Since Miami has given us nothing in terms of wacky off-the-peg hijinks–in other words, no wave of arrests or even one really good one–Saturday night was left to be all right for fighting, or firing. Either way. For those of you who believe in the purity of sport and the expression of honest emotion in the pursuit of excellence, there was Edmonton 8, Calgary 3, with its 102 penalty minutes, full mashup brawl IN THE SECOND PERIOD, NO LESS, a for-real goalie fight essentially begun by Edmonton’s hyper-frustrated Mike Smith, and a dead-cert replay of Wednesday’s snippy but entertaining 4-3 Flames win that was pure prelude for Saturday’s fundraiser for IHateYouJustBecauseYou’reYou.com. It served, essentially, as a primer for professional grudge-holding, and that some genuinely nasty rivalries need proximity both in geography and results.

Author’s note: Colonel Theisen was on this two days ago.

That also reminds us that the Boston-Winnipeg rivalry is back on after no previous incidents because of a very physical and occasionally misdemeanor battery-ish 2-1 Bruins win in The Jewel of Manitoba.

So hockey’s getting a little shirty again, which brings us to Lillard, who is getting that way about the National Basketball Association, The Place Where TV Ratings Apparently Go To Die.

This season has been a referendum on all the things that apparently has conspired to force viewers to watch anything than the games this year, and while we could list them, we won’t. You’ve already them all, and the only really gold answer we’ve seen to combat this trend is more Lillard.

The Portland Trail Blazers’ designed heart, soul, spine, eyes, ears, and pancreas has been on an otherworldly tear to make his team less 12th-placey, and it seems to be working:

The fifth of those came in the Kobe Bryant game at Staples Center, and the sixth came on the second night of that back-to-back. But in  all, this is and early-’60s Chamberlainian display of “I Got This” that not even Russell Westbrook at the height of his Oscar Robertson impersonation achieved. It’s 92 of 168 (54.7 percent), 49 of 86 from three (57 percent), 65 assists, 41 rebounds and 285 points in six games, five of which the Blazers won to move within a game of the playoff list in the admittedly easier than normal Western Conference.
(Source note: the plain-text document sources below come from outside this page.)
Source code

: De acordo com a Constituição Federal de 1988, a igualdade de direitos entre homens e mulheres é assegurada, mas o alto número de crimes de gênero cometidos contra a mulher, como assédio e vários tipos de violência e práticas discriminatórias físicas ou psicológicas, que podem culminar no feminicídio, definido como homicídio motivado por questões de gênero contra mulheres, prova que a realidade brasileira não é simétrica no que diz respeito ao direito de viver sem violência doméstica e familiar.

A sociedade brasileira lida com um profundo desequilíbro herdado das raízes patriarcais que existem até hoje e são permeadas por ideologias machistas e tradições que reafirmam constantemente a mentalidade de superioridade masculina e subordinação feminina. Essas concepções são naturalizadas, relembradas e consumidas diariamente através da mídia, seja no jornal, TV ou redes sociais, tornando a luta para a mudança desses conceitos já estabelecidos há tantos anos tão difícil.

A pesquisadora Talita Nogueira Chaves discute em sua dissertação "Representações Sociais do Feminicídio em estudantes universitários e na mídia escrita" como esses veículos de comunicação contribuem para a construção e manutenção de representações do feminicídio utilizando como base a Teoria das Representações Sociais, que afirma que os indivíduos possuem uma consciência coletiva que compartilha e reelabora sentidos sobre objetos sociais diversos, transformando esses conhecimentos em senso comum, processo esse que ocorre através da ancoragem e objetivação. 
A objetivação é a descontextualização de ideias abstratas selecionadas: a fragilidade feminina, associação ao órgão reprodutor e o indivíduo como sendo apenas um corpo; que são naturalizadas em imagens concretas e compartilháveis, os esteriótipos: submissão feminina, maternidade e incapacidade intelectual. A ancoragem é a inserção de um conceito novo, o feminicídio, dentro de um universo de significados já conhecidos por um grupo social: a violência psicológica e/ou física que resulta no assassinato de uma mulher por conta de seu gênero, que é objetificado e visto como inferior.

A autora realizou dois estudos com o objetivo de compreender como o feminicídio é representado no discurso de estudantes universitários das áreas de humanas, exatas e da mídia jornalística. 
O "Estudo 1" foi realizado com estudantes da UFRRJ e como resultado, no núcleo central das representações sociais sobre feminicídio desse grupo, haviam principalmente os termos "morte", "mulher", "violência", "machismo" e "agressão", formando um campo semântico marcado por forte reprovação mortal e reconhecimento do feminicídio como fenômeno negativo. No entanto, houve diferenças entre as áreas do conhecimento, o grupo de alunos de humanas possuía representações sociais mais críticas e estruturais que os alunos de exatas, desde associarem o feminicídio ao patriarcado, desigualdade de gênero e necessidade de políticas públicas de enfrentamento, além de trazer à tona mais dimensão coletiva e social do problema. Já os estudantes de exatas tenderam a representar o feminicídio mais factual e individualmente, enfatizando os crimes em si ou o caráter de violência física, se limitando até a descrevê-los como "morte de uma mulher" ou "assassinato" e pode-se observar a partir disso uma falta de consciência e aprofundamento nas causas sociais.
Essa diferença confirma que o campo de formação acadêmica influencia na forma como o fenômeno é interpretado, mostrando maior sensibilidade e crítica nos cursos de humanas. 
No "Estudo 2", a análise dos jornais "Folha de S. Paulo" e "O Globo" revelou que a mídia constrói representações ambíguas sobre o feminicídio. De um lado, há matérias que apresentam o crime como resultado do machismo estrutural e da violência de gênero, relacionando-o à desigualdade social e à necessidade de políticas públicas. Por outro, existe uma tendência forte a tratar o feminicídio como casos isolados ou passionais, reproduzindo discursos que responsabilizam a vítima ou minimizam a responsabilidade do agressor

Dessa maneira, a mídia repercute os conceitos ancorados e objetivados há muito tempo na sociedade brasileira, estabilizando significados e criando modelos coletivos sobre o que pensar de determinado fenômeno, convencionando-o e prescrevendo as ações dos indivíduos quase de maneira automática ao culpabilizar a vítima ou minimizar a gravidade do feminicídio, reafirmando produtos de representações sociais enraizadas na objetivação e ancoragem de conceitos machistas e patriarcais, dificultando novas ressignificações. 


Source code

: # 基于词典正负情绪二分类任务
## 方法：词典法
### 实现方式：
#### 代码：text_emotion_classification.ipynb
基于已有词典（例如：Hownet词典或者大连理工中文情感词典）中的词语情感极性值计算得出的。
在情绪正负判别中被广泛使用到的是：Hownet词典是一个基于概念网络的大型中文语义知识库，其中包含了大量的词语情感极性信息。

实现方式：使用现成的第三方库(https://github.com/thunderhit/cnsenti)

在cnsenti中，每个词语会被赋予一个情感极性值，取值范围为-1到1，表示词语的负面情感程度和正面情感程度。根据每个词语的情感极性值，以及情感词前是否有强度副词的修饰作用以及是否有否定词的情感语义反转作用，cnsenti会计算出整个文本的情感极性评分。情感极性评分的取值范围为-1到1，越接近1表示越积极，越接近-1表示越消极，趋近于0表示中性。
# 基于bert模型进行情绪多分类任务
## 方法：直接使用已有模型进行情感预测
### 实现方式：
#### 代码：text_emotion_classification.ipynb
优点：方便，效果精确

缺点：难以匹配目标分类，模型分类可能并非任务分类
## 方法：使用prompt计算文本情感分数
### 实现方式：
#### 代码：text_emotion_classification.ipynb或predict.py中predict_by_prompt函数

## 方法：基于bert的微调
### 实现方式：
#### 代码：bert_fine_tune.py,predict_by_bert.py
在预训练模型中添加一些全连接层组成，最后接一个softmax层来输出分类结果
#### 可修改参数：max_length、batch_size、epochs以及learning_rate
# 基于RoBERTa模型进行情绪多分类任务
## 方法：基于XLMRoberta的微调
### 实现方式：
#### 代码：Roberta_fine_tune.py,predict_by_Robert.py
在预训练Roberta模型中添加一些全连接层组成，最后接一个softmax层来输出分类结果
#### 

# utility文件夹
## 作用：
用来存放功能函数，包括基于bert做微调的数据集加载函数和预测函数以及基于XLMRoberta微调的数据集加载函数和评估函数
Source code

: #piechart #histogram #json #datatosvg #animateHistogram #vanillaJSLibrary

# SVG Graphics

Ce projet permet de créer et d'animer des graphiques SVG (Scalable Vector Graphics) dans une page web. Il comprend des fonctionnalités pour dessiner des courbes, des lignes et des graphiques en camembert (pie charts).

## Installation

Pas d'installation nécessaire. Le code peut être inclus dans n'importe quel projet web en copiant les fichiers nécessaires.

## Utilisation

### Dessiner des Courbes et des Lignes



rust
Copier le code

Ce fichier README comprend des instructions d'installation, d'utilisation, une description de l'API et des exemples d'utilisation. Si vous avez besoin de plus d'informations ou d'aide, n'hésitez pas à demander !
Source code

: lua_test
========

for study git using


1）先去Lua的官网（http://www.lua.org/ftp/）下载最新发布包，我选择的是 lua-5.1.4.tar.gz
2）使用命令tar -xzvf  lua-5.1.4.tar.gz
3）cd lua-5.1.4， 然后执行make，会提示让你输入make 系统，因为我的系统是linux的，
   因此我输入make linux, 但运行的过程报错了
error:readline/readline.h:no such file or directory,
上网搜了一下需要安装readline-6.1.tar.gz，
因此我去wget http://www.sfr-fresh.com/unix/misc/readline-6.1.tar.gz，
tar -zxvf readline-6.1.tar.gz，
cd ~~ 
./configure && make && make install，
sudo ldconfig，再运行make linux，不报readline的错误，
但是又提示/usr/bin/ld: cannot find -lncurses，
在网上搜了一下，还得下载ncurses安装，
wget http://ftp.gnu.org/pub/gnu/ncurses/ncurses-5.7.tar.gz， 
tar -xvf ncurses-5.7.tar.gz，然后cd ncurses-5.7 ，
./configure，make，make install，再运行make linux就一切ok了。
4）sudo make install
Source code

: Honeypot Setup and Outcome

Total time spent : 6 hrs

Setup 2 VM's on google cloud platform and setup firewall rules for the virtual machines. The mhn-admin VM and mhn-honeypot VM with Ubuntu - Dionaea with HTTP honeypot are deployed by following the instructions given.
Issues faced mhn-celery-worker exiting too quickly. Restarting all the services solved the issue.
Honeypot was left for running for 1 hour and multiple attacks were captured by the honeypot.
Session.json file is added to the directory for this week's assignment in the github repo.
This is Lillard Unchained, at a time when no other players seem to be grabbing the nation’s lapels. The NBA needs Damian Lillard at this rate for as long as it can steal him because in a year in which the thing that attracted attention most was the hideous helicopter accident, he has been the one thing that might catch on.

As for hockey, it will always have Calgary-Edmonton, and if Gary Bettman knows what’s good for him, spectacle-wise, he’ll fix whatever results he needs to get Flames-Oilers in the first round of the playoffs. And if needs require, have them play in the second round as well.

Ray Ratto says, “Anything to rid us of this tedious football game.”